About this release

This biannual release by Public Health Scotland reports on anti-seizure medicines (ASMs) dispensed up to 30 September 2025 to patients in Scotland aged 0-54, and specifically in pregnant women. ASMs are used in the management of epilepsy, but also for other conditions such as migraine, bipolar disorder, and some types of pain. The reason for prescribing is not recorded therefore prescribing data is included for all conditions. This summary presents the key messages on prescribing of valproate and topiramate. Further information is available on these and other ASMs in the accompanying dashboard. Valproate taken during pregnancy is known to be associated with an increased risk of both congenital and neurodevelopmental conditions. There is also a possible association between use of valproate by men around the time of conception and an increased risk of neurodevelopmental conditions in their children and therefore prescribing rates for valproate in males are included. Topiramate taken during pregnancy is associated with a higher risk of congenital conditions, low birth weight, and a potential increased risk of neurodevelopmental conditions. For full details and prescribing guidance please see Medicines and Healthcare products Regulatory Agency (MHRA) advice for valproate and topiramate, as well as the commentary section of the dashboard.

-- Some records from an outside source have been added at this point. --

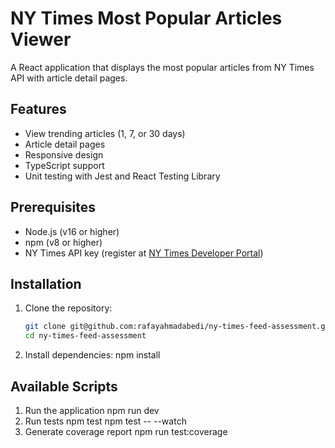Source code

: # NY Times Most Popular Articles Viewer

A React application that displays the most popular articles from NY Times API with article detail pages.

## Features

- View trending articles (1, 7, or 30 days)
- Article detail pages
- Responsive design
- TypeScript support
- Unit testing with Jest and React Testing Library

## Prerequisites

- Node.js (v16 or higher)
- npm (v8 or higher)
- NY Times API key (register at [NY Times Developer Portal](https://developer.nytimes.com/))

## Installation

1. Clone the repository:
   ```bash
   git clone git@github.com:rafayahmadabedi/ny-times-feed-assessment.git
   cd ny-times-feed-assessment
   ```
2. Install dependencies:
   npm install

## Available Scripts

1. Run the application
   npm run dev
2. Run tests
   npm test
   npm test -- --watch
3. Generate coverage report
   npm run test:coverage
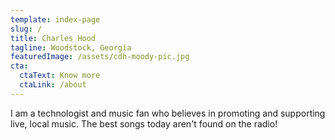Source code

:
 ```yaml
---
template: index-page
slug: /
title: Charles Hood
tagline: Woodstock, Georgia
featuredImage: /assets/cdh-moody-pic.jpg
cta:
  ctaText: Know more
  ctaLink: /about
---
```

I am a technologist and music fan who believes in promoting and supporting live, local music. The best songs today aren't found on the radio!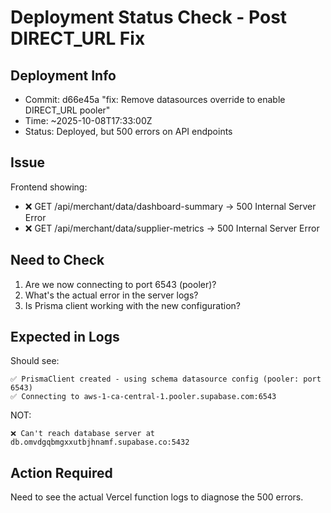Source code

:# Deployment Status Check - Post DIRECT_URL Fix

## Deployment Info
- Commit: d66e45a "fix: Remove datasources override to enable DIRECT_URL pooler"
- Time: ~2025-10-08T17:33:00Z
- Status: Deployed, but 500 errors on API endpoints

## Issue
Frontend showing:
- ❌ GET /api/merchant/data/dashboard-summary → 500 Internal Server Error
- ❌ GET /api/merchant/data/supplier-metrics → 500 Internal Server Error

## Need to Check
1. Are we now connecting to port 6543 (pooler)?
2. What's the actual error in the server logs?
3. Is Prisma client working with the new configuration?

## Expected in Logs
Should see:
```
✅ PrismaClient created - using schema datasource config (pooler: port 6543)
✅ Connecting to aws-1-ca-central-1.pooler.supabase.com:6543
```

NOT:
```
❌ Can't reach database server at db.omvdgqbmgxxutbjhnamf.supabase.co:5432
```

## Action Required
Need to see the actual Vercel function logs to diagnose the 500 errors.
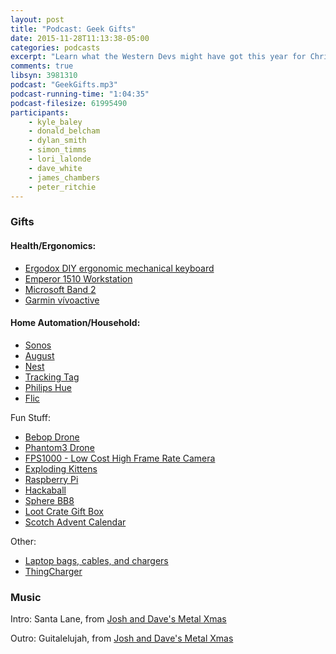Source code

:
 ```yaml
---
layout: post
title: "Podcast: Geek Gifts"
date: 2015-11-28T11:13:38-05:00
categories: podcasts
excerpt: "Learn what the Western Devs might have got this year for Christmas if any of them were nice"
comments: true
libsyn: 3981310
podcast: "GeekGifts.mp3"
podcast-running-time: "1:04:35"
podcast-filesize: 61995490
participants: 
    - kyle_baley
    - donald_belcham
    - dylan_smith
    - simon_timms
    - lori_lalonde
    - dave_white
    - james_chambers
    - peter_ritchie
---
```


### Gifts

#### Health/Ergonomics:

* [Ergodox DIY ergonomic mechanical keyboard](https://www.indiegogo.com/projects/ergodox-ez-an-incredible-mechanical-keyboard#/)
* [Emperor 1510 Workstation](http://www.mwelab.com/index.php/en/products/emperor-1510)
* [Microsoft Band 2](http://www.microsoftstore.com/store/msusa/en_US/pdp/Microsoft-Band-2/productID.324438600)
* [Garmin vívoactive](http://sites.garmin.com/en-GB/vivo/vivoactive/)

#### Home Automation/Household:

* [Sonos](http://www.sonos.com)
* [August](http://august.com)
* [Nest](https://nest.com/)
* [Tracking Tag](http://www.uncommongoods.com/product/bluetooth-tracking-tag)
* [Philips Hue](http://www.meethue.com/)
* [Flic](https://flic.io)

Fun Stuff:

* [Bebop Drone](http://www.parrot.com/ca/products/bebop-drone/)
* [Phantom3 Drone](http://www.dji.com/product/phantom-3-standard)
* [FPS1000 - Low Cost High Frame Rate Camera](https://www.kickstarter.com/projects/1623255426/fps1000-the-low-cost-high-frame-rate-camera/posts/1411624)
* [Exploding Kittens](http://www.explodingkittens.com/)
* [Raspberry Pi](https://www.raspberrypi.org/)
* [Hackaball](http://www.hackaball.com/)
* [Sphere BB8](http://www.sphero.com/starwars)
* [Loot Crate Gift Box](https://www.lootcrate.com)
* [Scotch Advent Calendar](http://www.scotchwhiskyadvent.com/)

Other:

* [Laptop bags, cables, and chargers](http://www.ianker.com/)
* [ThingCharger](http://thingcharger.com)

### Music

Intro: Santa Lane, from [Josh and Dave's Metal Xmas](http://www.metalxmas.com/)

Outro: Guitalelujah, from [Josh and Dave's Metal Xmas](http://www.metalxmas.com/)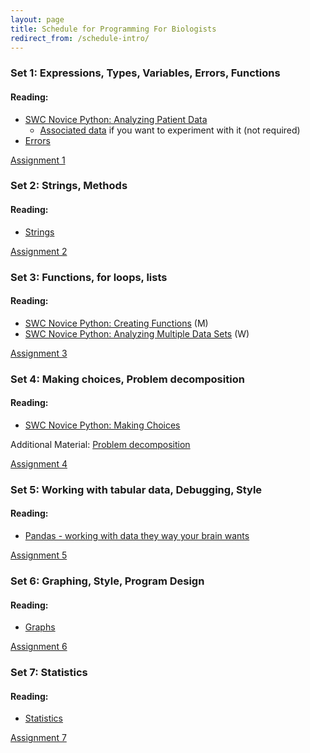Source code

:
 ```yaml
---
layout: page
title: Schedule for Programming For Biologists
redirect_from: /schedule-intro/
---
```


### Set 1: Expressions, Types, Variables, Errors, Functions

#### Reading:

* [SWC Novice Python: Analyzing Patient Data](http://software-carpentry.org/v5/novice/python/01-numpy.html)
    * [Associated data](https://raw.githubusercontent.com/swcarpentry/bc/master/novice/python/inflammation-01.csv) if you want to experiment with it (not required)
* [Errors](http://nbviewer.ipython.org/urls/github.com/ethanwhite/progbio/raw/master/ipynbs/errors.ipynb)

[Assignment 1](/assignments/programming-1)

### Set 2: Strings, Methods

#### Reading:

* [Strings](http://nbviewer.ipython.org/urls/github.com/ethanwhite/progbio/raw/master/ipynbs/strings.ipynb)

[Assignment 2](/assignments/programming-2)

### Set 3: Functions, for loops, lists

#### Reading:

* [SWC Novice Python: Creating Functions](http://software-carpentry.org/v5/novice/python/02-func.html) (M)
* [SWC Novice Python: Analyzing Multiple Data Sets](http://software-carpentry.org/v5/novice/python/03-loop.html) (W)

[Assignment 3](/assignments/programming-3)

### Set 4: Making choices, Problem decomposition

#### Reading:

* [SWC Novice Python: Making Choices](http://software-carpentry.org/v5/novice/python/04-cond.html)

Additional Material: 
[Problem decomposition](http://programmingforbiologists.org/material/problem-decomposition)

[Assignment 4](/assignments/programming-4)

### Set 5: Working with tabular data, Debugging, Style

#### Reading:

* [Pandas - working with data they way your brain wants](http://nbviewer.ipython.org/urls/github.com/ethanwhite/progbio/raw/master/ipynbs/pandas.ipynb)
  
[Assignment 5](/assignments/programming-5)

### Set 6: Graphing, Style, Program Design

#### Reading:

* [Graphs](http://nbviewer.ipython.org/urls/github.com/ethanwhite/progbio/raw/master/ipynbs/matplotlib.ipynb)

[Assignment 6](/assignments/programming-6)

### Set 7: Statistics

#### Reading:

* [Statistics](http://nbviewer.ipython.org/urls/github.com/ethanwhite/progbio/raw/master/ipynbs/statistics.ipynb)

[Assignment 7](/assignments/programming-7)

For a more detailed review of the safety of anti-seizure medicines in pregnancy see the January 2021 report published by the Commission on Human Medicines (CHM).

Information on developments can be found in the Data Sources section of the dashboard.

All definitions can be found in the Cohort Definitions section and Notes pop-ups in the dashboard.

Individuals should not stop taking ASMs without medical advice. Anyone taking ASMs should speak to their GP or consultant if they have questions about the possible impact of their medicines on a pregnancy.

 

Main points

Valproate prescribing in pregnancy

  • One pregnancy was exposed to valproate between July and December 2024 (the most recent time period for which data is available on complete pregnancies).
  • This exposure was not the result of a prescription started during pregnancy.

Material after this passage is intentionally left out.